Je suis heureuse…C’est un peu comme un rendez-vous pris il y a longtemps que je peux enfin honorer. J’avais apporté une bougie dans un photophore (qui n’a jamais voulu rester allumée), une lettre et quelques cailloux pris autour de la tombe de sa sœur, mon arrière-grand-mère, puisque tout ce chemin jusqu'à lui part de mon travail en analyse transgénérationnelle sur la place de cette femme à laquelle je suis reliée.
Au moment de partir, j’entends des parents proposer à leurs deux enfants de déposer des fleurs là où ils en ont envie. Je les appelle et la petit fille vient planter une rose blanche au pied de la croix. Pierre à sa rose, qui est aussi le prénom de sa sœur.
Lorsque j’arrive au Centre de Mémoire 14-18 à Souchez en fin d’après-midi, il est plein comme un œuf. Des familles entières se bousculent dans les salles de ce musée passionnant. J’y apprends beaucoup de choses que j’ignorais, notamment l’occupation allemande de tout ce territoire, avec réquisitions, otages, exécutions, restrictions alimentaires, bref, tout ce que l’on sait de la France occupée à partir de 1940.
Je prends la mesure du traumatisme de cette région et de tout le nord de la France, vaste champs de ruines à la fin de la guerre, dont la terre n’a pas fini de rendre les corps des milliers de disparus. Je sais que cela me servira dans ma pratique : cette guerre n’a pas généré les mêmes traumas selon que la famille l’a vécue dans le pays Basque ou dans le Pas de Calais.
Je comprends que la grande guerre est encore très présente ici. Elle est gravée dans les paysages, dans les centaines de cimetières, dans les cœurs, dans l'histoire des familles.
Toutes ces ruines, tous ces massacres et le travail titanesque qu'il fallu accomplir pour rebâtir.
Tout cela pour que ça recommence vingt ans plus tard.
Dehors les gens affluent, se rassemblent et partagent le feu pour allumer les flambeaux. Je me retrouve alors au milieu d’une foule joyeuse de quelques milliers de personnes, à marcher pendant vingt minutes, piquée par le vent glacial, flambeau en main, dans la nuit qui tombe.
Je me sens littéralement portée.
Et j’entre dans l’anneau, à Notre Dame de Lorette.
Il fait nuit. Après un son et lumière projeté sur les murs et les discours officiels dont celui d’Agnès Pannier-Runacher, Ministre de la Transition écologique, la plaque est dévoilée.
Le nom de Pierre et les quelques infos militaires qui le concernent sont énoncées à deux reprises par ces représentants de l’État et résonneront partout dans l’enceinte sacrée, accueillis par le silence de la foule.

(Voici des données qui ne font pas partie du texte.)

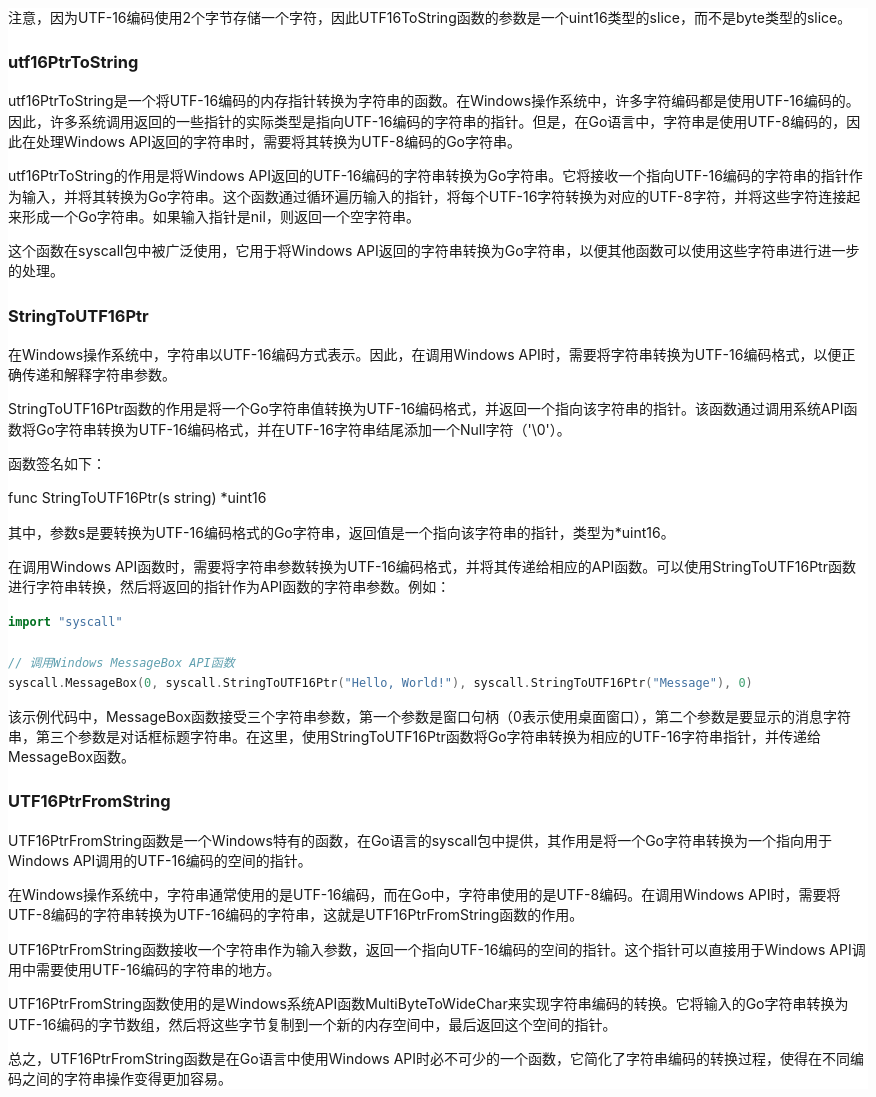 注意，因为UTF-16编码使用2个字节存储一个字符，因此UTF16ToString函数的参数是一个uint16类型的slice，而不是byte类型的slice。



### utf16PtrToString

utf16PtrToString是一个将UTF-16编码的内存指针转换为字符串的函数。在Windows操作系统中，许多字符编码都是使用UTF-16编码的。因此，许多系统调用返回的一些指针的实际类型是指向UTF-16编码的字符串的指针。但是，在Go语言中，字符串是使用UTF-8编码的，因此在处理Windows API返回的字符串时，需要将其转换为UTF-8编码的Go字符串。

utf16PtrToString的作用是将Windows API返回的UTF-16编码的字符串转换为Go字符串。它将接收一个指向UTF-16编码的字符串的指针作为输入，并将其转换为Go字符串。这个函数通过循环遍历输入的指针，将每个UTF-16字符转换为对应的UTF-8字符，并将这些字符连接起来形成一个Go字符串。如果输入指针是nil，则返回一个空字符串。

这个函数在syscall包中被广泛使用，它用于将Windows API返回的字符串转换为Go字符串，以便其他函数可以使用这些字符串进行进一步的处理。



### StringToUTF16Ptr

在Windows操作系统中，字符串以UTF-16编码方式表示。因此，在调用Windows API时，需要将字符串转换为UTF-16编码格式，以便正确传递和解释字符串参数。

StringToUTF16Ptr函数的作用是将一个Go字符串值转换为UTF-16编码格式，并返回一个指向该字符串的指针。该函数通过调用系统API函数将Go字符串转换为UTF-16编码格式，并在UTF-16字符串结尾添加一个Null字符（'\0'）。

函数签名如下：

func StringToUTF16Ptr(s string) *uint16

其中，参数s是要转换为UTF-16编码格式的Go字符串，返回值是一个指向该字符串的指针，类型为*uint16。

在调用Windows API函数时，需要将字符串参数转换为UTF-16编码格式，并将其传递给相应的API函数。可以使用StringToUTF16Ptr函数进行字符串转换，然后将返回的指针作为API函数的字符串参数。例如：

```go
import "syscall"

// 调用Windows MessageBox API函数
syscall.MessageBox(0, syscall.StringToUTF16Ptr("Hello, World!"), syscall.StringToUTF16Ptr("Message"), 0)
```

该示例代码中，MessageBox函数接受三个字符串参数，第一个参数是窗口句柄（0表示使用桌面窗口），第二个参数是要显示的消息字符串，第三个参数是对话框标题字符串。在这里，使用StringToUTF16Ptr函数将Go字符串转换为相应的UTF-16字符串指针，并传递给MessageBox函数。



### UTF16PtrFromString

UTF16PtrFromString函数是一个Windows特有的函数，在Go语言的syscall包中提供，其作用是将一个Go字符串转换为一个指向用于Windows API调用的UTF-16编码的空间的指针。

在Windows操作系统中，字符串通常使用的是UTF-16编码，而在Go中，字符串使用的是UTF-8编码。在调用Windows API时，需要将UTF-8编码的字符串转换为UTF-16编码的字符串，这就是UTF16PtrFromString函数的作用。

UTF16PtrFromString函数接收一个字符串作为输入参数，返回一个指向UTF-16编码的空间的指针。这个指针可以直接用于Windows API调用中需要使用UTF-16编码的字符串的地方。

UTF16PtrFromString函数使用的是Windows系统API函数MultiByteToWideChar来实现字符串编码的转换。它将输入的Go字符串转换为UTF-16编码的字节数组，然后将这些字节复制到一个新的内存空间中，最后返回这个空间的指针。

总之，UTF16PtrFromString函数是在Go语言中使用Windows API时必不可少的一个函数，它简化了字符串编码的转换过程，使得在不同编码之间的字符串操作变得更加容易。


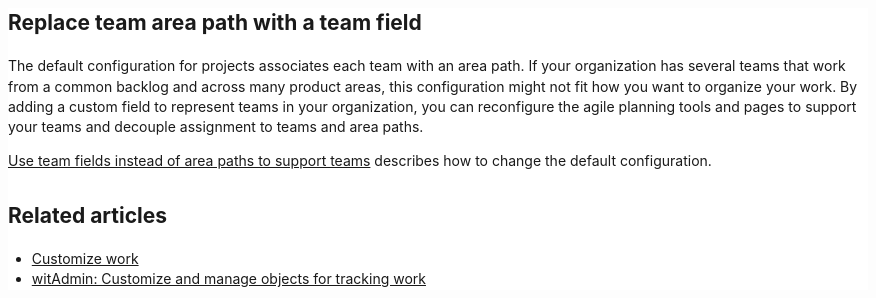 
## Replace team area path with a team field  
The default configuration for projects associates each team with an area path. If your organization has several teams that work from a common backlog and across many product areas, this configuration might not fit how you want to organize your work. By adding a custom field to represent teams in your organization, you can reconfigure the agile planning tools and pages to support your teams and decouple assignment to teams and area paths.

[Use team fields instead of area paths to support teams](/previous-versions/azure/devops/reference/upgrade/use-team-fields-instead-area-paths) describes how to change the default configuration.

## Related articles

- [Customize work](customize-work.md) 
- [witAdmin: Customize and manage objects for tracking work](witadmin/witadmin-customize-and-manage-objects-for-tracking-work.md)
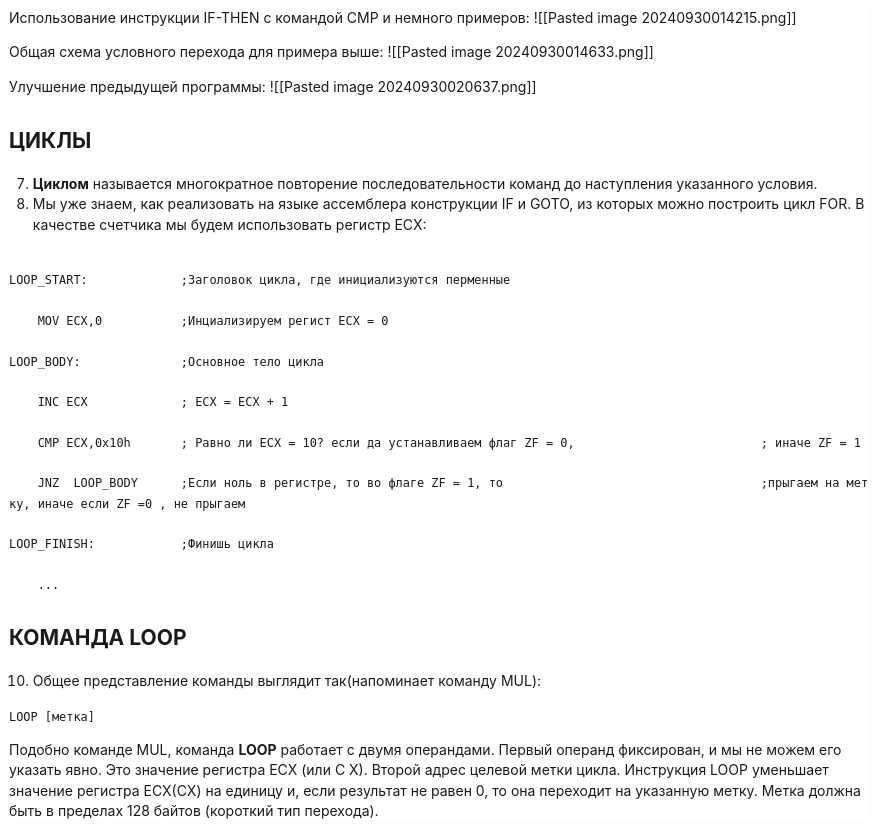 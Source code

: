 Использование инструкции IF-THEN с командой CMP и немного примеров:
![[Pasted image 20240930014215.png]]

Общая схема условного перехода для примера выше:
![[Pasted image 20240930014633.png]]

Улучшение предыдущей программы:
![[Pasted image 20240930020637.png]]


## ЦИКЛЫ


7. **Циклом** называется многократное повторение последователь­ности команд до наступления указанного условия.
8. Мы уже знаем, как ре­ализовать на языке ассемблера конструкции IF и GOTO, из которых можно построить цикл FOR. В качестве счетчика мы будем использовать регистр ЕСХ:
```Assembly

LOOP_START:             ;Заголовок цикла, где инициализуются перменные

	MOV ECX,0           ;Инциализируем регист ECX = 0

LOOP_BODY:              ;Основное тело цикла

	INC ECX             ; ECX = ECX + 1 

	CMP ECX,0x10h       ; Равно ли ECX = 10? если да устанавливаем флаг ZF = 0,                          ; иначе ZF = 1         

	JNZ  LOOP_BODY      ;Если ноль в регистре, то во флаге ZF = 1, то                                    ;прыгаем на метку, иначе если ZF =0 , не прыгаем

LOOP_FINISH:            ;Финишь цикла

	...

```


## КОМАНДА LOOP


10. Общее представление команды выглядит так(напоминает команду MUL):
```Assembly
LOOP [метка]
```
Подобно команде MUL, команда **LOOP** работает с двумя операндами. Первый
операнд фиксирован, и мы не можем его указать явно. Это значение регистра ЕСХ (или С Х). Второй адрес целевой метки цикла. Инструкция LOOP уменьшает значение регистра ЕСХ(СХ) на единицу и, если результат не равен 0, то она переходит на указанную метку. Метка должна быть в пределах 128 байтов (короткий тип перехода).
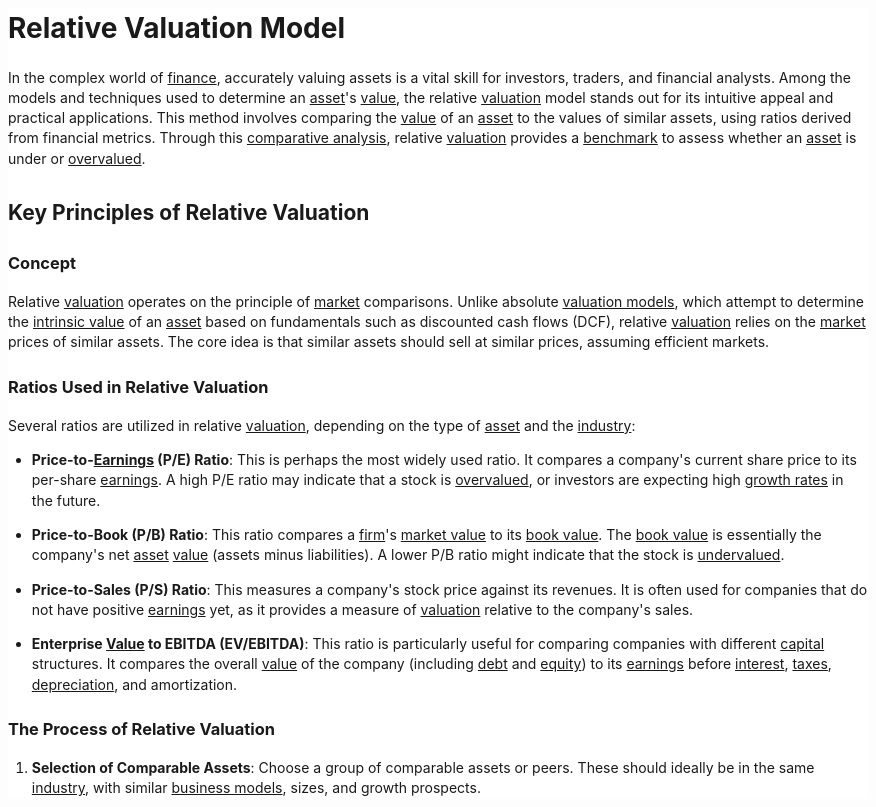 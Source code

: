 # Relative Valuation Model

In the complex world of [finance](../f/finance.md), accurately valuing assets is a vital skill for investors, traders, and financial analysts. Among the models and techniques used to determine an [asset](../a/asset.md)'s [value](../v/value.md), the relative [valuation](../v/valuation.md) model stands out for its intuitive appeal and practical applications. This method involves comparing the [value](../v/value.md) of an [asset](../a/asset.md) to the values of similar assets, using ratios derived from financial metrics. Through this [comparative analysis](../c/comparative_analysis.md), relative [valuation](../v/valuation.md) provides a [benchmark](../b/benchmark.md) to assess whether an [asset](../a/asset.md) is under or [overvalued](../o/overvalued.md).

## Key Principles of Relative Valuation

### Concept

Relative [valuation](../v/valuation.md) operates on the principle of [market](../m/market.md) comparisons. Unlike absolute [valuation models](../v/valuation_models.md), which attempt to determine the [intrinsic value](../i/intrinsic_value.md) of an [asset](../a/asset.md) based on fundamentals such as discounted cash flows (DCF), relative [valuation](../v/valuation.md) relies on the [market](../m/market.md) prices of similar assets. The core idea is that similar assets should sell at similar prices, assuming efficient markets. 

### Ratios Used in Relative Valuation

Several ratios are utilized in relative [valuation](../v/valuation.md), depending on the type of [asset](../a/asset.md) and the [industry](../i/industry.md):

- **Price-to-[Earnings](../e/earnings.md) (P/E) Ratio**: This is perhaps the most widely used ratio. It compares a company's current share price to its per-share [earnings](../e/earnings.md). A high P/E ratio may indicate that a stock is [overvalued](../o/overvalued.md), or investors are expecting high [growth rates](../g/growth_rates_in_trading.md) in the future.

- **Price-to-Book (P/B) Ratio**: This ratio compares a [firm](../f/firm.md)'s [market value](../m/market_value.md) to its [book value](../b/book_value.md). The [book value](../b/book_value.md) is essentially the company's net [asset](../a/asset.md) [value](../v/value.md) (assets minus liabilities). A lower P/B ratio might indicate that the stock is [undervalued](../u/undervalued.md).

- **Price-to-Sales (P/S) Ratio**: This measures a company's stock price against its revenues. It is often used for companies that do not have positive [earnings](../e/earnings.md) yet, as it provides a measure of [valuation](../v/valuation.md) relative to the company's sales.

- **Enterprise [Value](../v/value.md) to EBITDA (EV/EBITDA)**: This ratio is particularly useful for comparing companies with different [capital](../c/capital.md) structures. It compares the overall [value](../v/value.md) of the company (including [debt](../d/debt.md) and [equity](../e/equity.md)) to its [earnings](../e/earnings.md) before [interest](../i/interest.md), [taxes](../t/taxes.md), [depreciation](../d/depreciation.md), and amortization.

### The Process of Relative Valuation

1. **Selection of Comparable Assets**: Choose a group of comparable assets or peers. These should ideally be in the same [industry](../i/industry.md), with similar [business models](../b/business_models.md), sizes, and growth prospects.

Je suis émue. Je comprends que je vis quelque chose d’un peu dingue et que s’accomplit là un acte symbolique de haute volée : Pierre qui n’a eu ni messe, ni enterrement ritualisé, ni reconnaissance, qui fut d’abord enterré près de l’endroit où il est tombé, exhumé cinq ans plus tard, enterré à nouveau, loin de sa terre natale, Pierre qui ne reçut qu'une seule visite, celle de Marie Rose, en cent dix ans, Pierre vient d’être honoré par des représentants de l’Etat, de la Nation devant une foule immense. Je n’aurais jamais imaginé que cela fût possible.
Je m’éclipse avant la toute fin de la cérémonie et le chocolat chaud pour éviter les bouchons et ne pas rater mon train pour Paris. Alors que je redescends seule, dans cette nuit froide de Novembre, je regarde la campagne éclairée par la lune et je pense à eux, qui ici même, cent dix ans plus tôt, ont vécu l’horreur.
Pierre y est mort le 17 décembre 1914, quelques jours avant son anniversaire.
Dans une semaine, j’irai à Rennes déposer sur la tombe de mon arrière-grand-mère, Marie Rose (née un 9 mai, comme moi) une plaque avec le nom de son frère et de la terre prélevée autour de sa croix.